Using data science with A/B tests: chi-squared testing

In my previous posts about A/B testing, I made the case that you need to consider the math behind A/B testing, or risk having invalid, or even wrong, results.

My first suggestion is to use sample sizing, but that requires a lot of tests.

Here’s how to do something similar without nearly as many.

By Jeff Rajeck November 5th 2014 05:45

With just a little bit of analysis you can check the validity of your A/B test before you even conduct it. One way you can achieve this is by sizing the test beforehand.

You tell an online tool your typical conversion percentage and what minimum detectable effect you’re looking for – and the tool tells you how many tests you need to conduct.

But what if the number of tests is just far too many for you? How else can you validate your A/B test statistically?

In order to answer that question, it’s necessary to have a quick look at the theory behind A/B testing – with some examples to make things clear. And, again, we’re going to use the data science model of using statistics, domain knowledge, and hacking to arrive at our answer.

First, the stats

So when you do anything repeatedly you will get different results, of course. But these ‘different’ results will typically follow a pattern.

One set of results will happen a lot more frequently than the others. And if you graph how often particular results occur, you will end up with a ‘distribution’ of results.

To make this point clearer check out the graph below. It shows the ‘distribution’ of flipping a coin 10 times. Usually it’s heads five times, but sometimes you get extreme values – one or even 10. The distribution is like a hill with its peak in the middle.

Now say instead of flipping a coin you flipped a pan with a cast-iron bottom. It could come up face-down, but it would be far more likely to land with the heavy part on the ground.

And maybe the distribution for flipping it 10 times would look like this:

And if we compared the two on the same graph, it would be obvious that we were flipping two very different things – even though they overlapped a few times.

And this is what we want to know about our A/B tests – was one significantly different that the other? Or were they so similar that the difference we observe could just be random.

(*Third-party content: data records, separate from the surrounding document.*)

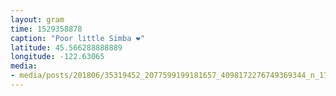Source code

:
 ```yaml
---
layout: gram
time: 1529358878
caption: "Poor little Simba ❤️"
latitude: 45.566288888889
longitude: -122.63065
media:
- media/posts/201806/35319452_2077599199181657_4098172276749369344_n_17954937154025427.jpg
---
```

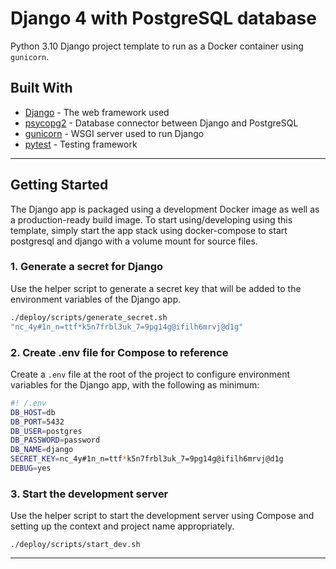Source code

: # Django 4 with PostgreSQL database

Python 3.10 Django project template to run as a Docker container using `gunicorn`.
## Built With

* [Django](https://docs.djangoproject.com/en/3.2/) - The web framework used
* [psycopg2](https://www.psycopg.org/docs/) - Database connector between Django and PostgreSQL
* [gunicorn](https://gunicorn.org/#docs) - WSGI server used to run Django
* [pytest](https://docs.pytest.org/en/stable/index.html) - Testing framework
---

## Getting Started

The Django app is packaged using a development Docker image as well as a 
production-ready build image. To start using/developing using this template, 
simply start the app stack using docker-compose to start postgresql and django 
with a volume mount for source files.


### 1. Generate a secret for Django
Use the helper script to generate a secret key that will be added to the 
environment variables of the Django app.
```bash
./deploy/scripts/generate_secret.sh
"nc_4y#1n_n=ttf*k5n7frbl3uk_7=9pg14g@ifilh6mrvj@d1g"
```

### 2. Create .env file for Compose to reference
Create a `.env` file at the root of the project to configure environment 
variables for the Django app, with the following as minimum:

```bash
#! /.env
DB_HOST=db
DB_PORT=5432
DB_USER=postgres
DB_PASSWORD=password
DB_NAME=django
SECRET_KEY=nc_4y#1n_n=ttf*k5n7frbl3uk_7=9pg14g@ifilh6mrvj@d1g
DEBUG=yes
```

### 3. Start the development server
Use the helper script to start the development server using Compose and setting 
up the context and project name appropriately.
```
./deploy/scripts/start_dev.sh
```
---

This is what chi-squared testing tells you. It can tell you whether B was statistically different than A – or whether it’s too close to call. And it can do this with a remarkably few examples.

Let’s have a look at a real example.

Chi-squared testing

So we’re going to do exactly the same thing we did above – except with conversions instead of coins and frying pans.

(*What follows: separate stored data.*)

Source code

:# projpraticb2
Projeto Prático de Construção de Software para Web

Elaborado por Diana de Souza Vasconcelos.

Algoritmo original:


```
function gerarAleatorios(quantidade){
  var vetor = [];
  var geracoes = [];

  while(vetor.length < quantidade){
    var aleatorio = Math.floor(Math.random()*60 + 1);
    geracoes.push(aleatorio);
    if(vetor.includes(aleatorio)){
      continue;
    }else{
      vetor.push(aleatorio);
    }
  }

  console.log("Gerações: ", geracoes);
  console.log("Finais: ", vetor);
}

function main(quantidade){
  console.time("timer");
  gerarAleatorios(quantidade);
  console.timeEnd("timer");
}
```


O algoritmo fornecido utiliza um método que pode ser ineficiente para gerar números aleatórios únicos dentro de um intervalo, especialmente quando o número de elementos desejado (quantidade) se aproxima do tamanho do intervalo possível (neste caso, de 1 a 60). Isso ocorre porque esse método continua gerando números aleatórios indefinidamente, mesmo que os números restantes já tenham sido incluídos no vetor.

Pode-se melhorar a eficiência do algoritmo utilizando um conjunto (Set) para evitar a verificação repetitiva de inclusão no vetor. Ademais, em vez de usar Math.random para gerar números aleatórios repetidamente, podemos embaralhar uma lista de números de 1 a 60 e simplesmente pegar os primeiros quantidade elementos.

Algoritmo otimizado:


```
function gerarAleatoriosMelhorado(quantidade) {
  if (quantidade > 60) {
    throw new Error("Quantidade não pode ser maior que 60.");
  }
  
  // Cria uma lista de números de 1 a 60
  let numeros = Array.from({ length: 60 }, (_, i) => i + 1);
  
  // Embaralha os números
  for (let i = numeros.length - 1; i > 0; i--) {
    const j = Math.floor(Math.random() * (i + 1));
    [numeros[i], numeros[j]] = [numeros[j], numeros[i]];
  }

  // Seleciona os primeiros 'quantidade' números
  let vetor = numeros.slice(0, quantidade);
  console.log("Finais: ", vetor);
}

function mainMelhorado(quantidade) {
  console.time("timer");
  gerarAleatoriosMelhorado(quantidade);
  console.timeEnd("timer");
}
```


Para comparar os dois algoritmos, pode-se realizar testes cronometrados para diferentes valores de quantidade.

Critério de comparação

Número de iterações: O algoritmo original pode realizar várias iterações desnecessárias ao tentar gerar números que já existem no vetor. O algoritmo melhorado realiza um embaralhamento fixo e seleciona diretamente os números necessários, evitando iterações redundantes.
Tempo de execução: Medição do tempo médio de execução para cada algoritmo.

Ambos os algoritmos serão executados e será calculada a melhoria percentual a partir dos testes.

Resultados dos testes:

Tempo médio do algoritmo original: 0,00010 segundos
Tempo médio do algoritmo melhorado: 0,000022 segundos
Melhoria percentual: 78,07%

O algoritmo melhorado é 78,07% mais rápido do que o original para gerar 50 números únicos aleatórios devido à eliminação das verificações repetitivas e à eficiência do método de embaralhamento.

Think of the ‘A’ test as the coins, and the ‘B’ test as the frying pans. In the flipping tests above, there was a clear difference between the two. Now we want to know whether it is the same for your conversions.

Running the test

Though the math behind chi-squared testing is quite complicated, there is no need to worry about the details as all of the calculations are handled in the tool.

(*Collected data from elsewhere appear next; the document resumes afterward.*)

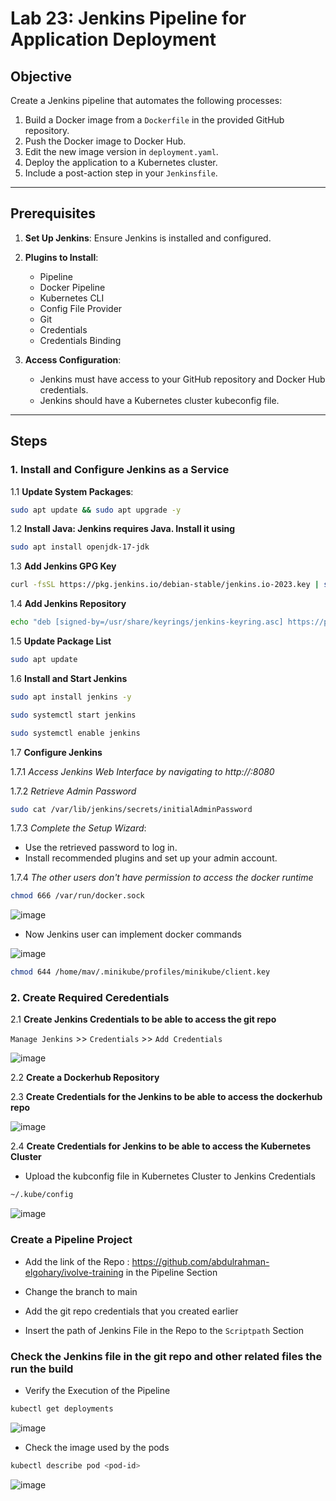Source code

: # Lab 23: Jenkins Pipeline for Application Deployment  

## Objective  
Create a Jenkins pipeline that automates the following processes:  
1. Build a Docker image from a `Dockerfile` in the provided GitHub repository.  
2. Push the Docker image to Docker Hub.  
3. Edit the new image version in `deployment.yaml`.  
4. Deploy the application to a Kubernetes cluster.  
5. Include a post-action step in your `Jenkinsfile`.  

---

## Prerequisites  

1. **Set Up Jenkins**: Ensure Jenkins is installed and configured.  
2. **Plugins to Install**:  
   - Pipeline  
   - Docker Pipeline  
   - Kubernetes CLI
   - Config File Provider	
   - Git
   - Credentials 
   - Credentials Binding
     
3. **Access Configuration**:  
   - Jenkins must have access to your GitHub repository and Docker Hub credentials.  
   - Jenkins should have a Kubernetes cluster kubeconfig file.  

---

## Steps  

### 1. Install and Configure Jenkins as a Service  

1.1  **Update System Packages**:

```bash
sudo apt update && sudo apt upgrade -y
```
1.2 **Install Java: Jenkins requires Java. Install it using**

```bash
sudo apt install openjdk-17-jdk
```
1.3 **Add Jenkins GPG Key**

```bash
curl -fsSL https://pkg.jenkins.io/debian-stable/jenkins.io-2023.key | sudo tee /usr/share/keyrings/jenkins-keyring.asc > /dev/null
```
1.4 **Add Jenkins Repository**

```bash
echo "deb [signed-by=/usr/share/keyrings/jenkins-keyring.asc] https://pkg.jenkins.io/debian-stable binary/" | sudo tee /etc/apt/sources.list.d/jenkins.list > /dev/null
```

1.5 **Update Package List**

```bash
sudo apt update
```

1.6 **Install and Start Jenkins**

```bash
sudo apt install jenkins -y
```

```bash
sudo systemctl start jenkins
```

```bash
sudo systemctl enable jenkins
```

1.7 **Configure Jenkins**

1.7.1 *Access Jenkins Web Interface by navigating to http://<server-ip>:8080*

1.7.2 *Retrieve Admin Password*

```bash
sudo cat /var/lib/jenkins/secrets/initialAdminPassword
```
1.7.3 *Complete the Setup Wizard*:
- Use the retrieved password to log in.
- Install recommended plugins and set up your admin account.

1.7.4 *The other users don't have permission to access the docker runtime*

```bash
chmod 666 /var/run/docker.sock
```

![image](https://github.com/user-attachments/assets/36b506cf-6efe-4588-bbb3-b782e16fdd25)

- Now Jenkins user can implement docker commands

![image](https://github.com/user-attachments/assets/349d13a0-55f4-42a8-8384-c2bc5a1e6cdd)

```bash
chmod 644 /home/mav/.minikube/profiles/minikube/client.key
```

### 2. Create Required Ceredentials

2.1 **Create Jenkins Credentials to be able to access the git repo**

`Manage Jenkins` >> `Credentials` >> `Add Credentials`

![image](https://github.com/user-attachments/assets/5bdb8b1e-1db7-4d94-a371-90c0753de1bd)

2.2 **Create a Dockerhub Repository**
  
2.3 **Create Credentials for the Jenkins to be able to access the dockerhub repo**

![image](https://github.com/user-attachments/assets/9bf464ba-d9e6-4993-a601-d44c8d2edc6c)

2.4 **Create Credentials for Jenkins to be able to access the Kubernetes Cluster** 

- Upload the kubconfig file in Kubernetes Cluster to Jenkins Credentials

```bash
~/.kube/config
```
![image](https://github.com/user-attachments/assets/ec03d94e-1e54-4019-8ecf-3a85bb67b246)

### Create a Pipeline Project 

- Add the link of the Repo : https://github.com/abdulrahman-elgohary/ivolve-training in the Pipeline Section


- Change the branch to main
- Add the git repo credentials that you created earlier
- Insert the path of Jenkins File in the Repo to the `Scriptpath` Section

### Check the Jenkins file in the git repo and other related files the run the build 

- Verify the Execution of the Pipeline

```bash
kubectl get deployments
```
![image](https://github.com/user-attachments/assets/aff6fdd9-4edf-47a1-b852-a1a50969e973)

- Check the image used by the pods

```bash
kubectl describe pod <pod-id>
```
![image](https://github.com/user-attachments/assets/98beb73e-eaf7-4b79-885d-e7407cde6f80)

And there’s nothing to interpret, either. The test examines your results and tells you immediately whether the results are different. That is, whether they have a significantly different ‘distribution’ – just like the coins and the frying pans.

Now, it won’t tell you the magnitude of the difference – just whether the difference is significant. But the trade-off is that you don’t need nearly as many samples as you did with the test sample sizer.

So how to use it

Here’s where your domain knowledge comes in useful – you need to run the tests and input in the results.

First go to Evan Miller’s A/B testing tools, but select the Chi-Squared Test.
Then input your data – what are the two results you would like to compare?
And – boom – you get your results immediately.

The hacking

If you see that there is no significant difference, then your ‘B’ results are not significantly different from your ‘A’. It doesn’t mean that they aren’t different – they almost certainly are – but the differences you see could have happened randomly.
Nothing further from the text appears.